ศาสตร์เกษตรดินปุ๋ย : ขอบคุณแหล่งข้อมูล : หนังสือพิมพ์ The Nation
http://www.nationmultimedia.com/detail/politics/30324987

How the NACC overcame obstacles in rice-pledging case scam
politics August 27, 2017 01:00
By THE SUNDAY NATION
THE MAN in charge of the anti-graft agency’s investigation that finally led to the Supreme Court case against former prime minister Yingluck Shinawatra has recounted a mission fraught with obstacles and difficulties.
Vicha Mahakun, formerly a member of the National Anti-Corruption Commission (NACC), said the investigators had to put a great deal of effort into their work before they could gain cooperation from key witnesses and convince public prosecutors to bring the case to court.
“I don’t know if it’s because of our luck that we could conclude the investigation and come up with an indictment. But criminals often leave traces. We focused on the suspicious facts that often exist in big projects such as this,” Vicha said in a recent interview with Nation Group reporters.
He said the NACC had discovered massive irregularities stemming from the Yingluck government’s rice-pledging scheme and warned her administration in writing twice to discontinue the policy. The Auditor General’s Office sent four similar warnings to that government, saying that most farmers had not benefitted from the policy.

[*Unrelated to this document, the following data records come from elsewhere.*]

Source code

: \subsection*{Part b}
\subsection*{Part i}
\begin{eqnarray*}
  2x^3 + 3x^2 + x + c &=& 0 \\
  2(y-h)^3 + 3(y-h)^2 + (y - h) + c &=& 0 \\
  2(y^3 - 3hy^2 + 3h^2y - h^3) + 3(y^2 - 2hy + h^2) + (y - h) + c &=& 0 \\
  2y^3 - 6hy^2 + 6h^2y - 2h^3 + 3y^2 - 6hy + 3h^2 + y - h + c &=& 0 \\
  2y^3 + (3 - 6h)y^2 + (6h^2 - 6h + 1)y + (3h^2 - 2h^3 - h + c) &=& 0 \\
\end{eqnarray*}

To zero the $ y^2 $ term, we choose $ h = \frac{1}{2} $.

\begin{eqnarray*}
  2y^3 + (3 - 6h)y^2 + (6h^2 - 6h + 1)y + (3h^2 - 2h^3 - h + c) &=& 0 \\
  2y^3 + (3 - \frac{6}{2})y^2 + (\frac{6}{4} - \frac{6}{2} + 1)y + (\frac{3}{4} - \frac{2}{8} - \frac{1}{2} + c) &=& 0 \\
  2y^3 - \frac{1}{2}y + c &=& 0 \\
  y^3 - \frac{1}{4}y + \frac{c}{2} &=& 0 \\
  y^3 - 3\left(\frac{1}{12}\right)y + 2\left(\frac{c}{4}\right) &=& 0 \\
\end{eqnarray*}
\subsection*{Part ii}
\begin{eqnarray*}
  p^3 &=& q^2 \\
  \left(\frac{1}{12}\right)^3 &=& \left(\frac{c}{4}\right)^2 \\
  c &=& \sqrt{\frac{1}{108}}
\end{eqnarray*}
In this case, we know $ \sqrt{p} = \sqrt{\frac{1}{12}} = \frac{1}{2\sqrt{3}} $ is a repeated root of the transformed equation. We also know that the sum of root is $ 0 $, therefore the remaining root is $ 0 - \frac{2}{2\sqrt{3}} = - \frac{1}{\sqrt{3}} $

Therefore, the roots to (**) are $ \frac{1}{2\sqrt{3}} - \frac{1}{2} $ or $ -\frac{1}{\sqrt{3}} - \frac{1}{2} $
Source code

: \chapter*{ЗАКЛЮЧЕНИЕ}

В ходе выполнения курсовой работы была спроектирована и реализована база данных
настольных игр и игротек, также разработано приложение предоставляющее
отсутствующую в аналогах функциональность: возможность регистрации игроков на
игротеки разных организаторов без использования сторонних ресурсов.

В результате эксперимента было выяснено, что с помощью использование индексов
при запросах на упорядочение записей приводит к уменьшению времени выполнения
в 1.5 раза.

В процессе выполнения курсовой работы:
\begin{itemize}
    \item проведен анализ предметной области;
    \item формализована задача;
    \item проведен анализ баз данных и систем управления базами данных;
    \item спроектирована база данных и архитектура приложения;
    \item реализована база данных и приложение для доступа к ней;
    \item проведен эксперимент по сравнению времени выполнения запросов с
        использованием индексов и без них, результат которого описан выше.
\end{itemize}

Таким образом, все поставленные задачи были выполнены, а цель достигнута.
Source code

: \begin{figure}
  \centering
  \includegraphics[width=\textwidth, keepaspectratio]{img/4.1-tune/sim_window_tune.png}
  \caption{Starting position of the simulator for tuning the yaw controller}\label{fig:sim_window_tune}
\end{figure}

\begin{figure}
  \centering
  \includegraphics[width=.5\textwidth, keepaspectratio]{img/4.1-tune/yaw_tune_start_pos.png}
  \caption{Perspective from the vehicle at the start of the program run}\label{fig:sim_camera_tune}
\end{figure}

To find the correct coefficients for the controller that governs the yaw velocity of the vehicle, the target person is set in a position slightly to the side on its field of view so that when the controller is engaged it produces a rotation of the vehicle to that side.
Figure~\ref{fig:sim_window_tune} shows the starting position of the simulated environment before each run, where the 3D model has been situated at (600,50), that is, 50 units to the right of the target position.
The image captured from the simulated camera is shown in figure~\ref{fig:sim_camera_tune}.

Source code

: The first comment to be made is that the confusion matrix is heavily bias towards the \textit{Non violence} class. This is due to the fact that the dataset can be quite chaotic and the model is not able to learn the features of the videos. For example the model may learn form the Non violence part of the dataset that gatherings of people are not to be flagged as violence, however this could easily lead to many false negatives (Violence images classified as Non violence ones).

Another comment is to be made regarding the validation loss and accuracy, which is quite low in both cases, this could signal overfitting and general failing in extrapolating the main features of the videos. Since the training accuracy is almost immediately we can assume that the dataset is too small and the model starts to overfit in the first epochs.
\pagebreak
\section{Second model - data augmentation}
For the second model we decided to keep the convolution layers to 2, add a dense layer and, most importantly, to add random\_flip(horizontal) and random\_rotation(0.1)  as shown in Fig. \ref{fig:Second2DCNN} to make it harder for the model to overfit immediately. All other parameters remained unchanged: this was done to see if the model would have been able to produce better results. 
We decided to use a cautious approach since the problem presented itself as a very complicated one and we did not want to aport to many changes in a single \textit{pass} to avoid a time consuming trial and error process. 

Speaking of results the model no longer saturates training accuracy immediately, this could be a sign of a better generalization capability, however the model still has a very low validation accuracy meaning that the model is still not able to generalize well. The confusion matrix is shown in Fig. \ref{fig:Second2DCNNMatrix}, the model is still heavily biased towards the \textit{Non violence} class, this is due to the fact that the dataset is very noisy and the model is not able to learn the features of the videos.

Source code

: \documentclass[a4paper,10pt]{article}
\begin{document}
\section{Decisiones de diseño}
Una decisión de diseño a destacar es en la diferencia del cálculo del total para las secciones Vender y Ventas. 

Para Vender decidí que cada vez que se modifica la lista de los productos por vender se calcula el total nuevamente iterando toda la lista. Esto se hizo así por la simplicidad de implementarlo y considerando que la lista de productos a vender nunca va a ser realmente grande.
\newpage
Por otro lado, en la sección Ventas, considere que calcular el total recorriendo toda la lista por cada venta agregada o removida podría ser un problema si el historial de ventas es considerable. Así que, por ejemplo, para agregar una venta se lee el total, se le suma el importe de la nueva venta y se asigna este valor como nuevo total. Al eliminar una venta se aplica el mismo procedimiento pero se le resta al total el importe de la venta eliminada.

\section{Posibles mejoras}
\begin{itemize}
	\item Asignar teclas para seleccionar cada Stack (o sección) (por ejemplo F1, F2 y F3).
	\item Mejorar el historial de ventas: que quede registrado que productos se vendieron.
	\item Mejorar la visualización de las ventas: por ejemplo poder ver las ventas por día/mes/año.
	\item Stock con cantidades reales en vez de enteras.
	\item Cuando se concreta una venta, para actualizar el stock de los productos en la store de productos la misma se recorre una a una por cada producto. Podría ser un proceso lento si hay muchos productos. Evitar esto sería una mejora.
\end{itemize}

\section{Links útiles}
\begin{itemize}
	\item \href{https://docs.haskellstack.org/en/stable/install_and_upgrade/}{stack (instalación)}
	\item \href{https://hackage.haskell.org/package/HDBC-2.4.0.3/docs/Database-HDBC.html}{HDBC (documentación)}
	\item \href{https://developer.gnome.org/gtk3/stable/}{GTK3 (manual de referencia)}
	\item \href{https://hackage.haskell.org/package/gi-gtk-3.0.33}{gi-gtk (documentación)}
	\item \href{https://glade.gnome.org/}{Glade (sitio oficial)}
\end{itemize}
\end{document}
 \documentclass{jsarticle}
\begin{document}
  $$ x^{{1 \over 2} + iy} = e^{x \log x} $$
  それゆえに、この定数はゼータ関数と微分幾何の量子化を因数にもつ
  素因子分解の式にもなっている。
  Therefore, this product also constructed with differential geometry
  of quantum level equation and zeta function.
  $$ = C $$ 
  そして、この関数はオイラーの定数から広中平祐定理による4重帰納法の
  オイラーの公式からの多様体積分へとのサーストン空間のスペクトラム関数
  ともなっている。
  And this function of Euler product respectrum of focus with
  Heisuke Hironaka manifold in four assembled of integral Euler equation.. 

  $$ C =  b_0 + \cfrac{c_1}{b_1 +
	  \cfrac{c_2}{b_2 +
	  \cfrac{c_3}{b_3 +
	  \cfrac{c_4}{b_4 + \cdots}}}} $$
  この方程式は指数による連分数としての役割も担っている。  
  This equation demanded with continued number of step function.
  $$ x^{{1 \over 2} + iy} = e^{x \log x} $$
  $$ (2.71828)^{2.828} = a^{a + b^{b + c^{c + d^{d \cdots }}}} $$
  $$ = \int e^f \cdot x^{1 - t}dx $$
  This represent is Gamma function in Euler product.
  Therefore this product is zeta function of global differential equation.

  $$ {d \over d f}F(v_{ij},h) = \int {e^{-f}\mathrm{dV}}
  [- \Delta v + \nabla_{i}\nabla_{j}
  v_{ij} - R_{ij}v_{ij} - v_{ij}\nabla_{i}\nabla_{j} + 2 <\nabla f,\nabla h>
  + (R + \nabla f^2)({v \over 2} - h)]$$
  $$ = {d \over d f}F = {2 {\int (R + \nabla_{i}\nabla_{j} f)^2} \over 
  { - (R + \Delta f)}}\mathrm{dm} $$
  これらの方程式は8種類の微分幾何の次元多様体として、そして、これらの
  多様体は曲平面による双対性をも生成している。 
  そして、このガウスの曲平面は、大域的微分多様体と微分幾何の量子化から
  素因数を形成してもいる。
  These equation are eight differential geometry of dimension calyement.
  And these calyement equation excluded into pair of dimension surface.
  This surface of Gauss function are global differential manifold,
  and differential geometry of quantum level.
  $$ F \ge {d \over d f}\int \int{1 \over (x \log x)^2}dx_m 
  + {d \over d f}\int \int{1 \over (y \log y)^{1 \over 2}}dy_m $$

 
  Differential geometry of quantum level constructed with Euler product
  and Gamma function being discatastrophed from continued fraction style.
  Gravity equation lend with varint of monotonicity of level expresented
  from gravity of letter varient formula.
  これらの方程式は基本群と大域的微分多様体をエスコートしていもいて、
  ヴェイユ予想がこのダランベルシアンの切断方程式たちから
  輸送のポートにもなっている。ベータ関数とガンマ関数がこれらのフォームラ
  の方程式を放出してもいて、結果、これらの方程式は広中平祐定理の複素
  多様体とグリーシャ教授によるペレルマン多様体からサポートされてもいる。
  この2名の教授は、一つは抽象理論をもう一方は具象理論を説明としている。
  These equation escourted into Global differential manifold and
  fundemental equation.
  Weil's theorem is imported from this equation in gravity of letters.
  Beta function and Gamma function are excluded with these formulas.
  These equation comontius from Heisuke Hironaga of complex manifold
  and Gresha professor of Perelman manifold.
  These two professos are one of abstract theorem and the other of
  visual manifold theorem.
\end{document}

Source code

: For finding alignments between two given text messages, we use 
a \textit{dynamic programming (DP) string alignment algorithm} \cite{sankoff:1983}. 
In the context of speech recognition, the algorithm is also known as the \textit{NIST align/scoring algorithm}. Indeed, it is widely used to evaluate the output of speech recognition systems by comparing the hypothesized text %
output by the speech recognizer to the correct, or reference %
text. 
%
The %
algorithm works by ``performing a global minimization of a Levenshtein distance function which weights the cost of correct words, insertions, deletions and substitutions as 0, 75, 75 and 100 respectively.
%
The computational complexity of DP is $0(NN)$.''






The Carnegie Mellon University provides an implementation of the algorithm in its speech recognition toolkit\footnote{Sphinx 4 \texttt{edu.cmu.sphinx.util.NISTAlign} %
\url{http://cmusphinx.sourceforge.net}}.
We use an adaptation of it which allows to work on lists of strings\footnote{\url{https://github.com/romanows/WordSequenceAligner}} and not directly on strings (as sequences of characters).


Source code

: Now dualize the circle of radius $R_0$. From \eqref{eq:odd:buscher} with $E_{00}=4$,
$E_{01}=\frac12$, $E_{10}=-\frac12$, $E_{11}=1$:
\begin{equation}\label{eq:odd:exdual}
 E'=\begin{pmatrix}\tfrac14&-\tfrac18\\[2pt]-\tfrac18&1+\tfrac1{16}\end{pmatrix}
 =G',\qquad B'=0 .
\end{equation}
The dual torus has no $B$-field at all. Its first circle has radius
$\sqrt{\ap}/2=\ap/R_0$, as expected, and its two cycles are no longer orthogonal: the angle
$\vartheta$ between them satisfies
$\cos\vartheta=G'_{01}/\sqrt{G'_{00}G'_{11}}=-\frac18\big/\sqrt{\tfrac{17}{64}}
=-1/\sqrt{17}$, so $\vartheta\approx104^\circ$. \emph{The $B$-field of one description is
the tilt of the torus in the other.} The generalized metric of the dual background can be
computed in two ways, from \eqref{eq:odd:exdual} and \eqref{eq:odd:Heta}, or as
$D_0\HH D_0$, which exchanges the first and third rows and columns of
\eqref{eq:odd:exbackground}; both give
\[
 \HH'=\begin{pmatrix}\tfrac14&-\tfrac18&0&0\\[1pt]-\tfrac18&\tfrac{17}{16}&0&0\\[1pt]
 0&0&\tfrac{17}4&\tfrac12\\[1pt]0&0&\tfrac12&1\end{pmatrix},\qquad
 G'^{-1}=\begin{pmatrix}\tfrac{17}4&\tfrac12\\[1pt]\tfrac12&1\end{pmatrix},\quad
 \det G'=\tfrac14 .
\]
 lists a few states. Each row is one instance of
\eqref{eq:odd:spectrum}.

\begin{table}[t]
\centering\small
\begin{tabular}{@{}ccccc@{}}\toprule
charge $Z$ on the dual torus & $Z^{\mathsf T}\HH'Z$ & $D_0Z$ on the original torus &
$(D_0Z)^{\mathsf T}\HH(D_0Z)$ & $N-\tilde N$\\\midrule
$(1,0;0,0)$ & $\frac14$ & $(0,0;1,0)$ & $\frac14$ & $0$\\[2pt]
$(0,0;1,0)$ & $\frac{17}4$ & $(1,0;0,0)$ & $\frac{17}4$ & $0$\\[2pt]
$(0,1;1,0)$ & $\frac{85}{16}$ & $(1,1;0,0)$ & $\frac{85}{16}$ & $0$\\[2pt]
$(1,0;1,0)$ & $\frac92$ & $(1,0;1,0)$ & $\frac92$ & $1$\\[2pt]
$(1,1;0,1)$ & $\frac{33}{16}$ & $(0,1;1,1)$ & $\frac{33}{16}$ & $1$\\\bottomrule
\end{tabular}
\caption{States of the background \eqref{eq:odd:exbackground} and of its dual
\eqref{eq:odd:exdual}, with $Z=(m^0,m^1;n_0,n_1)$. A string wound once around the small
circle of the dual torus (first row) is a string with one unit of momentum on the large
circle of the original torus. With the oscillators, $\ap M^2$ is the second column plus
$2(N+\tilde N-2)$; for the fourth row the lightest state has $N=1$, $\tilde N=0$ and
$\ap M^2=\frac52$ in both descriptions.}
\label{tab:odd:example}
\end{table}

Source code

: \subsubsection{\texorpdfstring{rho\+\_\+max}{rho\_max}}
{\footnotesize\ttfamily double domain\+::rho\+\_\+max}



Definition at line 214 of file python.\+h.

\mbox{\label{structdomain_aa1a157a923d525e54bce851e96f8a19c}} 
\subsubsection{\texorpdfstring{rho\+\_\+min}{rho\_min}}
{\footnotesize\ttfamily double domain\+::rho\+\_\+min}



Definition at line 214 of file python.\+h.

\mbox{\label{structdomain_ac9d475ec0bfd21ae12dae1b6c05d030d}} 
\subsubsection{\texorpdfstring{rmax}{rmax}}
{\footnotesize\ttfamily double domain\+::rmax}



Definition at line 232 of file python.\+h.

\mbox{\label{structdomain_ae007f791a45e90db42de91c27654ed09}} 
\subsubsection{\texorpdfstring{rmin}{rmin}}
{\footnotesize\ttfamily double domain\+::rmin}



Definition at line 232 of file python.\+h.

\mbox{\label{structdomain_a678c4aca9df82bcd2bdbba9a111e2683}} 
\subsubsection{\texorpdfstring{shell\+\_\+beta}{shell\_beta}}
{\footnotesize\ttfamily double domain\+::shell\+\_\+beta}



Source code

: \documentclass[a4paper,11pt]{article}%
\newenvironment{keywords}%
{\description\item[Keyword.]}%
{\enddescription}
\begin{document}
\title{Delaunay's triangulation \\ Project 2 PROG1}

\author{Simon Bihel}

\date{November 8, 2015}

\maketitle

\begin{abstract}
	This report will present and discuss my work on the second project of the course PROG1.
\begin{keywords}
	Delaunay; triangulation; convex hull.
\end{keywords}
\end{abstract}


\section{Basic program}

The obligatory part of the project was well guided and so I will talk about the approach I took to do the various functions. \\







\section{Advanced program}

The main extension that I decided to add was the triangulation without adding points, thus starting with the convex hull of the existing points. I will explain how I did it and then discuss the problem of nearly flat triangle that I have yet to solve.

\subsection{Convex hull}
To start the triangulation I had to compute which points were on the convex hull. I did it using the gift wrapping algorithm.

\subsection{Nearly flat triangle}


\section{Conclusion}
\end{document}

However, the government at that time ignored the warnings, arguing that it was a policy and election campaign promise to implement a rice-pledging scheme.
That was before the NACC received a complaint asking it to investigate Yingluck for alleged negligence, because she was in charge of a policy that was allegedly plagued with graft, said Vicha, who served on the NACC from 2006 to 2015.
The complaint came after Yingluck’s commerce minister, Boonsong Teriyapirom, and other government officials were accused of malfeasance over supposed government-to-government (G-to-G) deals to sell rice from state stockpiles to China.
Vicha said investigators were initially unsure if Yingluck should be charged with negligence, so they spent a lot to time looking into the details. The investigators later concluded that there were irregularities in the rice-pledging project and the sale of pledged rice through G-to-G deals.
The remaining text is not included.